The BBC has discovered that the figure was reached twice during April as ambulance crews waited outside Gloucestershire Royal Hospital in Gloucester to handover patients.
That equates to about 70 days worth of waiting time each week.
The trust that runs the hospital said it was facing "significant challenges" as it dealt with "unrelenting demand".
Figures show that since the end of January, South Western Ambulance Service NHS Foundation Trust (SWASFT) has lost a minimum of 800 hours of working time each week due to ambulances having to wait outside Gloucestershire Royal Hospital, unable to get patients into A&E.
The worst two weeks fell in April, each of them leading to 1,700 hours of lost time.
The national target for transferring patients from ambulances in to A&E is 15 minutes, but in some cases people had to wait up to 10 hours in ambulance queues in Gloucester.
The figures put Gloucestershire Royal Hospital far ahead of other hospitals in the West in terms of hours lost.
In some weeks, Gloucester has had seven times the number of lost hours as Great Western Hospital in Swindon or the two main hospitals in Bristol.
At one point, there was an average of 200 people medically fit for discharge but unable to be moved on.
This can occur for a number of reasons including waiting for social care plans, spaces in other hospitals or homes and unsuitable places to return to.
Cheltenham General Hospital consistently has the second-highest number of lost hours in the West, recording 100 lost hours in its poorest week.
Response targets missed
SWASFT currently has the the worst response times in England, with figures showing that in May, its average response time for the most serious incidents was 10 minutes, 44 seconds. The national target is seven minutes.
For category two incidents, including heart attacks and strokes, the average was 56 minutes, well in excess of the national target of 18 minutes.
Earlier in July, Gloucestershire Police and Crime Commissioner, Chris Nelson, revealed officers are taking heart attack patients to hospital in police cars.
In April, head of Gloucester's NHS Trust, Deborah Lee, was driven to hospital by her husband with a suspected stroke as she was concerned about ambulance queues.
'Much more to do'
Gloucestershire Hospitals NHS Trust foundation medical director and acting chief executive Professor Mark Pietroni said the health and care system "remains under intense pressure...in response to unrelenting demand".

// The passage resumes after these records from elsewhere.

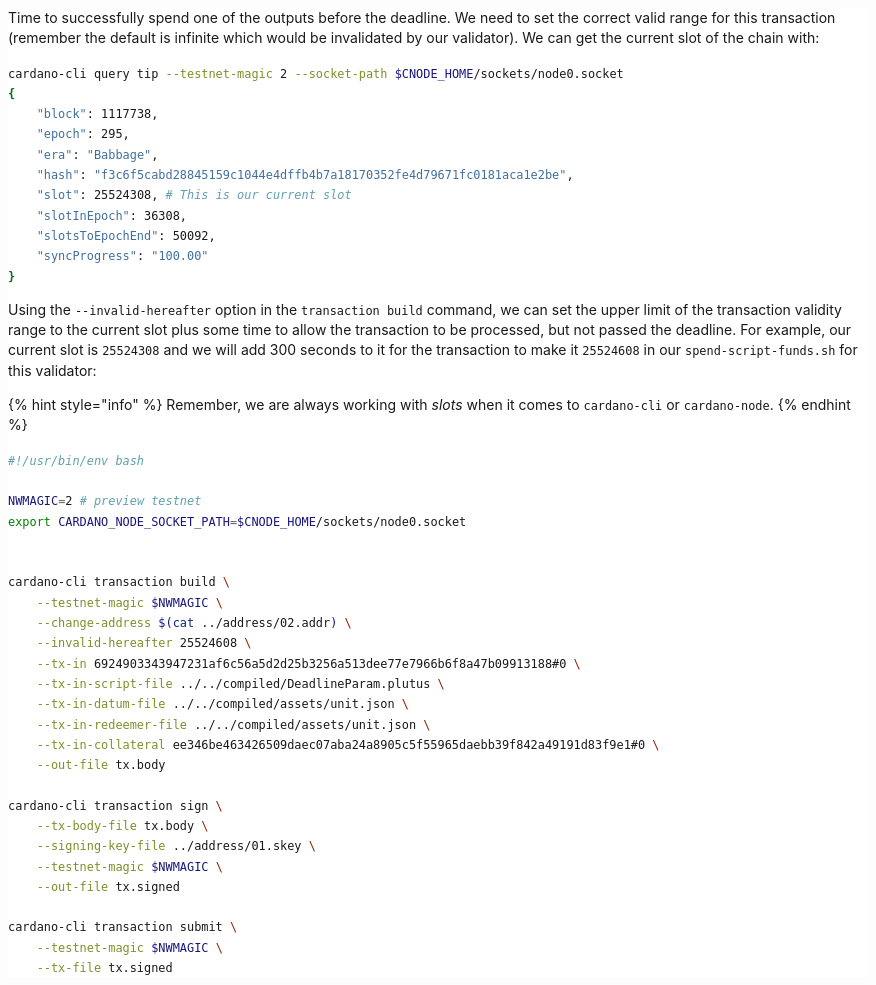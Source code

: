 
Time to successfully spend one of the outputs before the deadline. We need to set the correct valid range for this transaction (remember the default is infinite which would be invalidated by our validator). We can get the current slot of the chain with:

```bash
cardano-cli query tip --testnet-magic 2 --socket-path $CNODE_HOME/sockets/node0.socket
{
    "block": 1117738,
    "epoch": 295,
    "era": "Babbage",
    "hash": "f3c6f5cabd28845159c1044e4dffb4b7a18170352fe4d79671fc0181aca1e2be",
    "slot": 25524308, # This is our current slot
    "slotInEpoch": 36308,
    "slotsToEpochEnd": 50092,
    "syncProgress": "100.00"
}
```

Using the `--invalid-hereafter` option in the `transaction build` command, we can set the upper limit of the transaction validity range to the current slot plus some time to allow the transaction to be processed, but not passed the deadline. For example, our current slot is `25524308` and we will add 300 seconds to it for the transaction to make it `25524608` in our `spend-script-funds.sh` for this validator:

{% hint style="info" %}
Remember, we are always working with _slots_ when it comes to `cardano-cli` or `cardano-node`.
{% endhint %}

```bash
#!/usr/bin/env bash

NWMAGIC=2 # preview testnet
export CARDANO_NODE_SOCKET_PATH=$CNODE_HOME/sockets/node0.socket


cardano-cli transaction build \
    --testnet-magic $NWMAGIC \
    --change-address $(cat ../address/02.addr) \
    --invalid-hereafter 25524608 \
    --tx-in 6924903343947231af6c56a5d2d25b3256a513dee77e7966b6f8a47b09913188#0 \
    --tx-in-script-file ../../compiled/DeadlineParam.plutus \
    --tx-in-datum-file ../../compiled/assets/unit.json \
    --tx-in-redeemer-file ../../compiled/assets/unit.json \
    --tx-in-collateral ee346be463426509daec07aba24a8905c5f55965daebb39f842a49191d83f9e1#0 \
    --out-file tx.body

cardano-cli transaction sign \
    --tx-body-file tx.body \
    --signing-key-file ../address/01.skey \
    --testnet-magic $NWMAGIC \
    --out-file tx.signed

cardano-cli transaction submit \
    --testnet-magic $NWMAGIC \
    --tx-file tx.signed
```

"Emergency departments at Cheltenham and Gloucester are constantly busy and the team work tirelessly to ensure people are cared for safely," he said
"We work very closely with our colleagues in the ambulance service to reduce handover delays to ensure ambulances are available as quickly as possible to respond to 999 calls.
"By working together over the last two months, we have reduced handover delays by 70%, from around 240 hours per day down to an average of 70 hours, but for each delay this impacts on a patient and staff and we recognise there is much more we need to do," added Prof Pietroni.

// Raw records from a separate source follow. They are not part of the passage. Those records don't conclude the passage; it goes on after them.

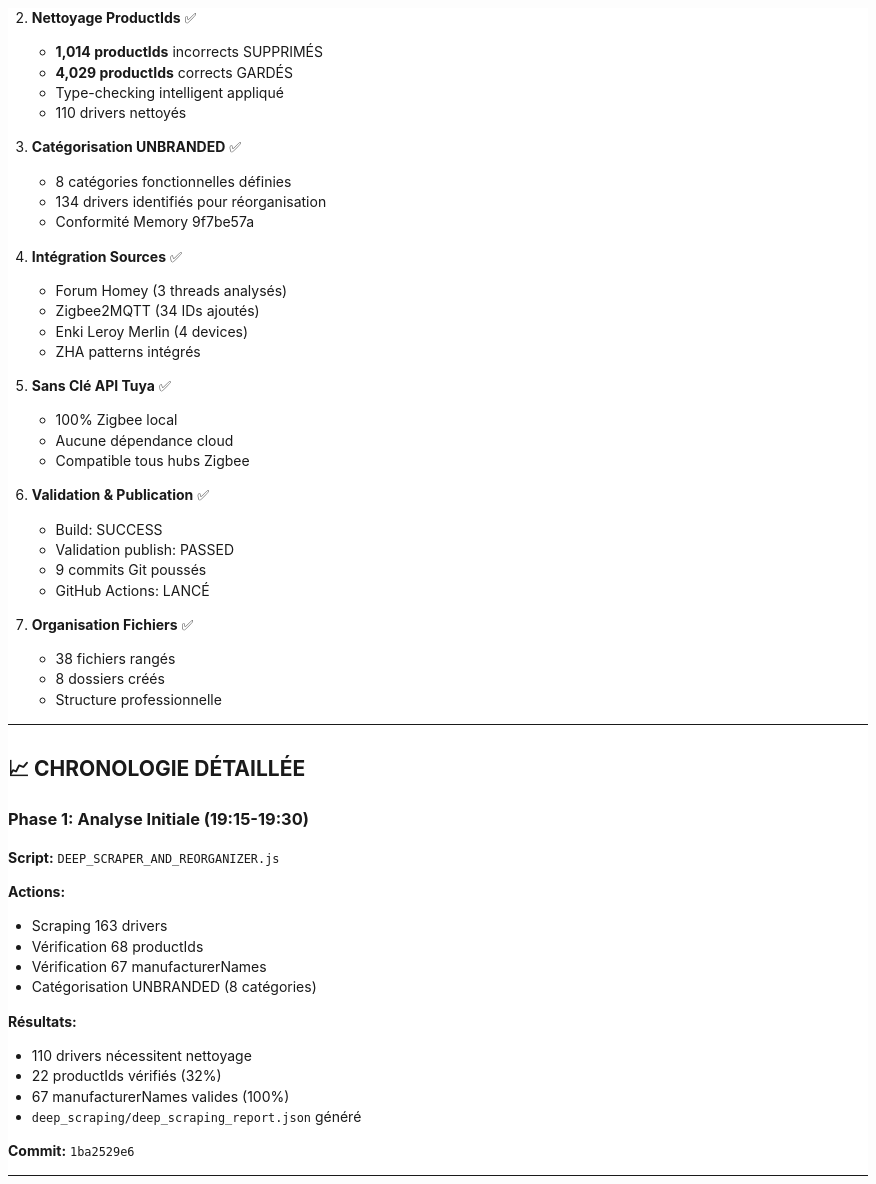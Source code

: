 2. **Nettoyage ProductIds** ✅
   - **1,014 productIds** incorrects SUPPRIMÉS
   - **4,029 productIds** corrects GARDÉS
   - Type-checking intelligent appliqué
   - 110 drivers nettoyés

3. **Catégorisation UNBRANDED** ✅
   - 8 catégories fonctionnelles définies
   - 134 drivers identifiés pour réorganisation
   - Conformité Memory 9f7be57a

4. **Intégration Sources** ✅
   - Forum Homey (3 threads analysés)
   - Zigbee2MQTT (34 IDs ajoutés)
   - Enki Leroy Merlin (4 devices)
   - ZHA patterns intégrés

5. **Sans Clé API Tuya** ✅
   - 100% Zigbee local
   - Aucune dépendance cloud
   - Compatible tous hubs Zigbee

6. **Validation & Publication** ✅
   - Build: SUCCESS
   - Validation publish: PASSED
   - 9 commits Git poussés
   - GitHub Actions: LANCÉ

7. **Organisation Fichiers** ✅
   - 38 fichiers rangés
   - 8 dossiers créés
   - Structure professionnelle

---

## 📈 CHRONOLOGIE DÉTAILLÉE

### Phase 1: Analyse Initiale (19:15-19:30)
**Script:** `DEEP_SCRAPER_AND_REORGANIZER.js`

**Actions:**
- Scraping 163 drivers
- Vérification 68 productIds
- Vérification 67 manufacturerNames
- Catégorisation UNBRANDED (8 catégories)

**Résultats:**
- 110 drivers nécessitent nettoyage
- 22 productIds vérifiés (32%)
- 67 manufacturerNames valides (100%)
- `deep_scraping/deep_scraping_report.json` généré

**Commit:** `1ba2529e6`

---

He said the trust was working to support people to return home from hospital sooner by increasing staff numbers in the hospital-to-home teams and asking relatives and carers "to do everything they can".
'Under sustained pressure'
A spokesperson for SWASFT said the trust is working to ensure crews can get back out on the road as quickly as possible.
"The whole health and social care system has been under sustained pressure for many months now, meaning patients are having to wait longer for an ambulance than they would expect.
"Our performance has not returned to pre-pandemic levels, partly due to handover delays caused by capacity issues in hospitals, and in community and social care.
"This means it's currently taking us too long to get an ambulance to patients," they added.
Gloucestershire County Council declined to comment.